一方で、締め切りがあるから頑張れるという側面もある。締め切りを守った後は堂々と遊ぶし、自分を甘やかす。遊ぶために、ご褒美のために、自分に課された締め切りをクリアしているとも言える。

締め切りについて、90人の文豪・巨匠たちの書簡や随筆、発言をまとめたこんなアンソロジー本がある。

「〆切本」(左右社)。2016年刊。この本も「いつか読もう」と”積ん読”になっていたのだが、今回のエッセイを書くにあたり“つまみ読み”してみた。本書の<はじめに>の頁には、小学校時代の夏休みの宿題についてこのような一節が記されている。

「デッドラインの瀬戸際でどきどきしながらも新学期までに宿題を終えたときの安堵感ははかりしれません。あれほど追いつめられて発狂寸前まで苦しんだはずなのに、いつのまにか叱咤激励して引っ張ってくれている。締め切りとは不思議な存在です」

「〆切本」(左右社)

文豪たちの“締め切り観”と向き合った本書の編集者さんによって書かれただあろう上の一文から、締め切りに苦しむのも真理なら、締め切りがあるから頑張れるのも真理であることが読み取れる。そして、本書を通じて文豪たちの締め切り秘話に触れ、歴史に名を残す大家たちも、自分のような無名の書き手と同じように締め切りと向き合っていたのだとわかる。だからといって安心している場合ではないけのだけれど。

「〆切本」で紹介された、作家・山田風太郎の随筆のなかにこんな一節もあった。

「発想の最大原動力は締め切りである」

「〆切本」(左右社)/山田風太郎

「忍法帖シリーズ」で知られる山田風太郎の奇想天外な発想の数々は、締め切りに追われるからこそひねり出されたものだというのだから興味深い。

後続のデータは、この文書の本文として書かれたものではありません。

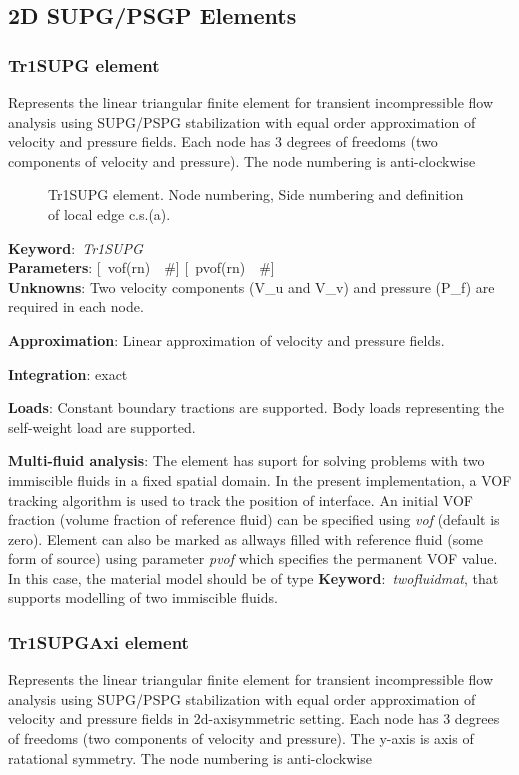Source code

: \documentclass[12pt,dvips]{article}
\newcommand{\descitem}[1]{{\noindent \bf #1}:}
\newcommand{\elemkeyword}[1]{\descitem{Keyword}~{\em #1}}
\newcommand{\elemparam}[2]{{{#1\tiny (#2)}~~\#}}
\newcommand{\optelemparam}[2]{{[~\elemparam{#1}{#2}]}}
\newcommand{\param}[1]{{\it #1}}
\begin{document}
\subsection{2D SUPG/PSGP Elements}
\subsubsection{Tr1SUPG element}
\label{Tr1SUPG}
Represents the linear triangular finite element for transient
incompressible flow analysis using SUPG/PSPG stabilization with equal order
approximation of velocity and pressure fields. Each node has 3 degrees
of freedoms (two components of velocity and pressure).
The node numbering is anti-clockwise

\begin{figure}[tb]
\begin{center}\end{center}
\caption{Tr1SUPG element. Node numbering, Side numbering and
definition of local edge c.s.(a).}
\label{Tr1SUPG2fig}
\end{figure}

\elemkeyword{Tr1SUPG}\\
\descitem{Parameters} \optelemparam{vof}{rn}
\optelemparam{pvof}{rn}\\
\descitem{Unknowns}
Two velocity components (V\_u and V\_v) and pressure (P\_f) are required in each node.

\descitem{Approximation} Linear approximation of velocity and pressure
fields.

\descitem{Integration}
exact

\descitem{Loads} Constant boundary tractions are supported. Body loads
representing the self-weight load are supported.

\descitem{Multi-fluid analysis} The element has suport for solving
problems with two immiscible fluids in
a fixed spatial domain. In the present implementation, a VOF tracking algorithm
is used to track the position of interface. An initial VOF fraction
(volume fraction of reference fluid) can be specified using
\param{vof} (default is zero). Element can also be marked as allways
filled with reference fluid (some form of source) using parameter
\param{pvof} which specifies the permanent VOF value. In this case,
the material model should be of type \elemkeyword{twofluidmat}, that
supports modelling of two immiscible fluids.

\subsubsection{Tr1SUPGAxi element}
\label{Tr1SUPG}
Represents the linear triangular finite element for transient
incompressible flow analysis using SUPG/PSPG stabilization with equal order
approximation of velocity and pressure fields in 2d-axisymmetric setting. Each node has 3 degrees
of freedoms (two components of velocity and pressure). The y-axis is
axis of ratational symmetry. The node numbering is anti-clockwise
\end{document}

そして「小説を書いてみたい」と夢見る私が、構想ばかりで書き始める気にならないのは締め切りがないからだという確信が強まった。デッドラインがないのはお気楽だが、同時にデメリットでもあるのだ。


私を追い詰め、励ましてもくれる締め切りだが、年に数回、不意にぽっかりと何の締め切りもない期間が生じることがある。数日は「のんびり過ごせていいなぁ」と思えるが、ほどなくして「何の締め切りもないけど、編集部から忘れられてない?」「このままずっと仕事をもらえなかったらどうしよう」と不安になる。

スケジュールをやり繰りしてちょっとした旅行などをするときも、締め切りに追われていない自分に違和感を覚える。単なるワーカホリックかもしれないが、ほどほどに重圧を感じている状態が自分にとっての普通なのだろう。

締め切りはいつだって無表情で冷徹だが、こちらはと言えばフワフワと身勝手だ。


締め切りとは約束である、とも思う。「いついつまでにこれを」という約束があるから、人は前に進んでいける。明日を生きられる。相手に信頼されたい、裏切りたくない、要望に応えたいと思うから、締め切りをすっぽかせない。

人生で初めてそんな締め切りの存在を強く意識したのは高校3年の9月。私、トミーくん、別の友達もう2人の計4人は、夏休みを費やして協力し合ってひとり1作ずつの映像作品を仕上げて、9月第2週の週末に開催される学園祭で上映するという有志団体企画を進めていた。

4人がめいめいにシナリオを書き、演技を友達に頼み、ホームビデオで映像を撮っていく。いまのように動画編集ソフトやスマホアプリが存在しない時代なので、ビデオデッキをアナログ接続してタイミングよくダビングを繰り返して作品を仕上げていくのだが、その作業は結構な確率で失敗する。ビデオデッキのボタンを押すタイミングによって、撮影者の「よーいスタート」の声が入ってしまったり、逆にセリフのアタマが切れてしまったり。学園祭当日が迫るなか、私の作品は編集が終わる目途が立たっていなかった。

締め切りは学園祭当日である。誰かひとりの作品が欠けてしまえば、上映スケジュールが狂ってしまう。私は編集作業を終わらせるべく学校を休んだ。高校では早々に落ちこぼれて、授業中の大半は眠っていたので休んだとてどうってことはなかったものの、その日までズル休みも遅刻もしたことがなかったので、自分の中で大事にしてきた何かが崩れ落ちる感覚があった。でも、映画を完成させること、締め切りを守ることの方が重要に思えた。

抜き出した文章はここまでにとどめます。